Abril
Pienso y pienso pero no puedo recordar de dónde me suena, decido dejar de pensar en eso y camino hasta lo que será de ahora en adelante mi lugar de trabajo, la mesa es pequeña pero contiene todo lo necesario y como está empresa apenas está comenzando el lugar conserva aún el olor a nuevo, observó la laptop último modelo aún lado y la pequeña libreta aún lado de esta, en una de las esquinas se encuentra una pequeña lámpara, me siento la silla giratoria y me sorprendo por lo cómoda que es, coloco mi cartera encima de el escritorio y me acerco a las tres gavetas que tiene por debajo, del en una encuentro varios lapiceros, lápices, borradores, correctores, unas hojas blancas y varias cosas de papelería.

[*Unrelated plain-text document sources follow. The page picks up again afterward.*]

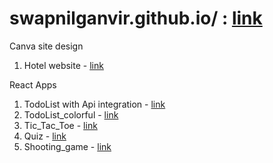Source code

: # swapnilganvir.github.io/ : [link](https://swapnilganvir.github.io/ "My Calculator")

Canva site design
1. Hotel website - [link](https://swapnil123hotel.my.canva.site/#home)
   
React Apps
1. TodoList with Api integration - [link](https://codesandbox.io/p/sandbox/todolist-with-api-integration-f7tzj)
2. TodoList_colorful - [link](https://codesandbox.io/p/sandbox/todo-list-k7soe)
4. Tic_Tac_Toe - [link](https://codesandbox.io/p/sandbox/tic-tac-toe-hvj7w)
3. Quiz - [link](https://codesandbox.io/p/sandbox/quiz-app-0e5uu)
4. Shooting_game - [link](https://codepen.io/swapnil125/pen/bGrNmNZ)
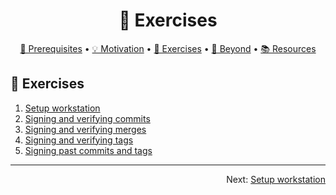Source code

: <h1 align="center">&#127890; Exercises</h1>

<p align="center">
  <a href="/README.md#mega-prerequisites">&#128227; Prerequisites</a> •  
  <a href="/motivation.md">&#128161; Motivation</a> •  
  <a href="/README.md#school_satchel-exercises">&#127890; Exercises</a> •  
  <a href="/README.md#rocket-beyond">&#129300; Beyond</a> •  
  <a href="/README.md#books-resources">&#128218; Resources</a>
</p>

## :school_satchel: Exercises 

1. [Setup workstation](01-setup-workstation.md)
1. [Signing and verifying commits](02-sign-verify-commits.md)
1. [Signing and verifying merges](03-sign-verify-merges.md)
1. [Signing and verifying tags](04-sign-verify-tags.md)
1. [Signing past commits and tags](05-sign-past-commits-tags.md)

<hr />
<p align="right">
  Next: <a href="01-setup-workstation.md">Setup workstation</a>
</p>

En la segunda gaveta se encuentran un par de llaves, las tomo sin saber para que son hasta que veo que la tercera gaveta tiene una cerradura, intento abrirla con una de las llaves pero no entra lo cual me deja extrañada por qué entonces para que será, pruebo con la otra y está si funciona mostrándome que se encuentra vacía, supongo que esa gaveta será para guardar mis cosas, por los momentos no creo necesitarla así que la vuelvo a cerrar y me recuesto en mi silla, saco mi teléfono y miro que son quince minutos pasadas las ocho, el lugar se encuentra completamente solo y en silencio, nadie ha venido aún a decirme que debo hacer.

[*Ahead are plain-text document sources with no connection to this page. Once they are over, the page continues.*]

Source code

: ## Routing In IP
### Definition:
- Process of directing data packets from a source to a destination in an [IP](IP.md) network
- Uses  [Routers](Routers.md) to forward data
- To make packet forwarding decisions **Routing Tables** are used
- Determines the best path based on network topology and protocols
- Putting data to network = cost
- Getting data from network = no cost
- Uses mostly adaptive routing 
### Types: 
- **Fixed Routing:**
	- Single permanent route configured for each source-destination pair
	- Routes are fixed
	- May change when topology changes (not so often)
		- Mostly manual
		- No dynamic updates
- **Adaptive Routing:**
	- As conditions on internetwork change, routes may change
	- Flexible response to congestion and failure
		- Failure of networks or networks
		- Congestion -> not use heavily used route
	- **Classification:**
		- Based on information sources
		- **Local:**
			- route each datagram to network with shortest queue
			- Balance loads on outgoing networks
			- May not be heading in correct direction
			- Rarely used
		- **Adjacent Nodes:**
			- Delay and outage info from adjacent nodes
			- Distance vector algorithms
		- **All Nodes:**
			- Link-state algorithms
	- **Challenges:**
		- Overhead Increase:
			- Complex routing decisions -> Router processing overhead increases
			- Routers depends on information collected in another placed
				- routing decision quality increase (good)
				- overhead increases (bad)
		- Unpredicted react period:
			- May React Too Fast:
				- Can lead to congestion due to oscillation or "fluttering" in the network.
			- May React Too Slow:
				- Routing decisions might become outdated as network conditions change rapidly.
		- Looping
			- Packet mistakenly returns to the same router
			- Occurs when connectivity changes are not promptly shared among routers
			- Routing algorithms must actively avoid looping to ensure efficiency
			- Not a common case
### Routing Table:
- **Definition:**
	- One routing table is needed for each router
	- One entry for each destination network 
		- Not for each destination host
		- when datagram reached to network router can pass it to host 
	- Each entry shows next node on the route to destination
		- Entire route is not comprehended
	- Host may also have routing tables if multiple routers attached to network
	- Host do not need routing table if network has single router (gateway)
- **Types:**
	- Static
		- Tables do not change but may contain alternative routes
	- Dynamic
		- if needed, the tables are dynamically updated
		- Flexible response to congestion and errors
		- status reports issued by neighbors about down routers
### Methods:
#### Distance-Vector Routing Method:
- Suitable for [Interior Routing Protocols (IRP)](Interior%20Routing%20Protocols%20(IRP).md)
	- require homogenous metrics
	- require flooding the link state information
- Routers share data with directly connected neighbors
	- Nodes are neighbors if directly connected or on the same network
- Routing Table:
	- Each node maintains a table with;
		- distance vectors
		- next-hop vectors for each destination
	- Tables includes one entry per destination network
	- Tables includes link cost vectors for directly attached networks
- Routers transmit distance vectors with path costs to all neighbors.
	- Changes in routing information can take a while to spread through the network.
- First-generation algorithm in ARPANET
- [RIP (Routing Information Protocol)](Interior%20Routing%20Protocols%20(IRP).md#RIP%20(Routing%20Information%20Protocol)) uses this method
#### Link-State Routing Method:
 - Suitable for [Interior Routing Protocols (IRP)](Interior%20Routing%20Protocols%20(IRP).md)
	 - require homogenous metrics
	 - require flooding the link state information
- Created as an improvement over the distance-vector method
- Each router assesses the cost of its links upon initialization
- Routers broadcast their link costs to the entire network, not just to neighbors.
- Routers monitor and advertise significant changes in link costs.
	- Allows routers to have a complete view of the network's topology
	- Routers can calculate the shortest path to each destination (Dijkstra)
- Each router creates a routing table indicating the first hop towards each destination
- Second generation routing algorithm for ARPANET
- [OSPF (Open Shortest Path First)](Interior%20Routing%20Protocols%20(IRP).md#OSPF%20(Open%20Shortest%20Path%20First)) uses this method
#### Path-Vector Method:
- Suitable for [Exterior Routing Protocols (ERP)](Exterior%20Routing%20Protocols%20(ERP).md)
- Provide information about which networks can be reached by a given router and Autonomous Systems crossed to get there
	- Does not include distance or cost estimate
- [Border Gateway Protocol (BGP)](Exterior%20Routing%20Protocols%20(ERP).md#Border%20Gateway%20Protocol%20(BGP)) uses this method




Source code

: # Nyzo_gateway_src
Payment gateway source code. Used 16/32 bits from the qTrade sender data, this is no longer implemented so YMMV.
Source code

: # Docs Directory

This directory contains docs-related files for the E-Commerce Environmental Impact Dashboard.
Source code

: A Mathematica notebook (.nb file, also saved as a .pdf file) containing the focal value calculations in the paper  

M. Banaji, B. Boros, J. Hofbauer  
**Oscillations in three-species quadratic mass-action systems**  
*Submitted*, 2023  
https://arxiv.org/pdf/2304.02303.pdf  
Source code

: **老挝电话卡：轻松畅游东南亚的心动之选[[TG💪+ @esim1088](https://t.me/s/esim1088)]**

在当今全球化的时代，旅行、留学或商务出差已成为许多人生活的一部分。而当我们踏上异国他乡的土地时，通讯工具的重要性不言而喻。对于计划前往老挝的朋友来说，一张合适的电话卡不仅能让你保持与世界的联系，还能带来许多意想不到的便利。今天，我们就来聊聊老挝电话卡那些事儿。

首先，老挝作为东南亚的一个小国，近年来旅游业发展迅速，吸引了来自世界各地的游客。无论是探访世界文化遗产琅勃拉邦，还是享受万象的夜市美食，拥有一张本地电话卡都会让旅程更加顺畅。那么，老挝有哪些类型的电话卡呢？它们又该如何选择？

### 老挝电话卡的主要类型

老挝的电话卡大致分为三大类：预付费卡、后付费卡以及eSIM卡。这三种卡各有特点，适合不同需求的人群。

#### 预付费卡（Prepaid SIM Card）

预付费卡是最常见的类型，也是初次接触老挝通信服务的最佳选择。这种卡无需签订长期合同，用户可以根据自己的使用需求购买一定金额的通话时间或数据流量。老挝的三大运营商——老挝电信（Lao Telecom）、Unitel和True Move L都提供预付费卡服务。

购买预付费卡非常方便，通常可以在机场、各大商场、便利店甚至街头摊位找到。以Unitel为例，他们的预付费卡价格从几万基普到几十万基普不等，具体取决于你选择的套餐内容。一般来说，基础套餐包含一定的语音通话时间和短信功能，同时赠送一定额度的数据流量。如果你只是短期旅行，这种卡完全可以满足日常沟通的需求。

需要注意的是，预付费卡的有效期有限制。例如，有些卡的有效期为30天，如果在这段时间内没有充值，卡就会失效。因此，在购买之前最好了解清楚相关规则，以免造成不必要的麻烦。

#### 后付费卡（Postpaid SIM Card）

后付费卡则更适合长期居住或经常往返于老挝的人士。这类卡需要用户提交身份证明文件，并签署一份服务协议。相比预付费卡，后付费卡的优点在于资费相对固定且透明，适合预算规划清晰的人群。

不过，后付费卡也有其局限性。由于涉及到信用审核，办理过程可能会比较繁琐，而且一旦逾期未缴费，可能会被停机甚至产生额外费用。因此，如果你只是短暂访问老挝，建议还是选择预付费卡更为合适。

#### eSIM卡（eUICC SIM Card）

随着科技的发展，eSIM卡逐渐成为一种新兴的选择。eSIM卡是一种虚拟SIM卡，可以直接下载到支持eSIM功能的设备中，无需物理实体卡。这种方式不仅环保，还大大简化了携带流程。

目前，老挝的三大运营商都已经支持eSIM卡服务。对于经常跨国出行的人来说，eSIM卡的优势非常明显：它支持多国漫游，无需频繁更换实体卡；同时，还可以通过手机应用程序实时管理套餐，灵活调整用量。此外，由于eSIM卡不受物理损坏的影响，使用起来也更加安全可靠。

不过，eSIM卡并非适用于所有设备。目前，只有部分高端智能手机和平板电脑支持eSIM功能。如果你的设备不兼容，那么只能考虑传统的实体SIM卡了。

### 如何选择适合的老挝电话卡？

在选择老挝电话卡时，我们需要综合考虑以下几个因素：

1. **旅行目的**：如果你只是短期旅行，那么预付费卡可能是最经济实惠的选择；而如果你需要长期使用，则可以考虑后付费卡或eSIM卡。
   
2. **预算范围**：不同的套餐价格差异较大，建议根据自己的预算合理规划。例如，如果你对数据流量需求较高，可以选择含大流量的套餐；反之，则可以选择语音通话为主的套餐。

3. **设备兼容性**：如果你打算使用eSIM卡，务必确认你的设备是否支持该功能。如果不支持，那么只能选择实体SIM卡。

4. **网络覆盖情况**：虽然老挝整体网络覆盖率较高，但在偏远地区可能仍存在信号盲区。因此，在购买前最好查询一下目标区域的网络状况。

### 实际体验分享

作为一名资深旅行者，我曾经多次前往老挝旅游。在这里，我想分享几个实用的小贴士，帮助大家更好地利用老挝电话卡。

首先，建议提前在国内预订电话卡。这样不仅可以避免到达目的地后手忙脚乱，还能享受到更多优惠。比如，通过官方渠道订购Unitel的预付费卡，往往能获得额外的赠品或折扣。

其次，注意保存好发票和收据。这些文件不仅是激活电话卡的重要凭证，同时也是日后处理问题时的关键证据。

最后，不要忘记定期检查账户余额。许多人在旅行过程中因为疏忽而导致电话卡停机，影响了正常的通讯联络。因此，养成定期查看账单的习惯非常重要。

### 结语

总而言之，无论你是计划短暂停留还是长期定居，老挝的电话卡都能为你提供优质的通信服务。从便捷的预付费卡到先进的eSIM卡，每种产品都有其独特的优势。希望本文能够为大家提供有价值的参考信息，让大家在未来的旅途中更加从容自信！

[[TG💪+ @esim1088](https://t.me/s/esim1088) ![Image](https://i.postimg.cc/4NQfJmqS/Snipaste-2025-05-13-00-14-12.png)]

Miro a mi alrededor y lugar se siente cálido, todo está decorado en tonos cafés y blancos, me acomodo en la silla y empiezo a girar en ella me impulso con los pies y giro y giro, me concentro tanto en no mariarme, cierro los ojos cuando ya empiezo a sentir un poco el mareo y me detengo de golpe, respiro profundo y me tomo de la frente para intentar sentirme mejor, me quedo completamente quieta y me asustó cuando la silla se empieza a mover sola, abro los ojos y observó cómo se mueve hasta quedar como debería estar frente al escritorio, me empujan hasta que quedó pegada al escritorio.
Volteo rápido para ver quién está haciendo todo esto y abro la boca sorprendida cuando veo un rostro conocido.
-¡Chase! - me levanto y me apresuró a apretarlo en un abrazo, se siente bien ver una cara conocida en un lugar nuevo para mí.- ¿Que haces aquí?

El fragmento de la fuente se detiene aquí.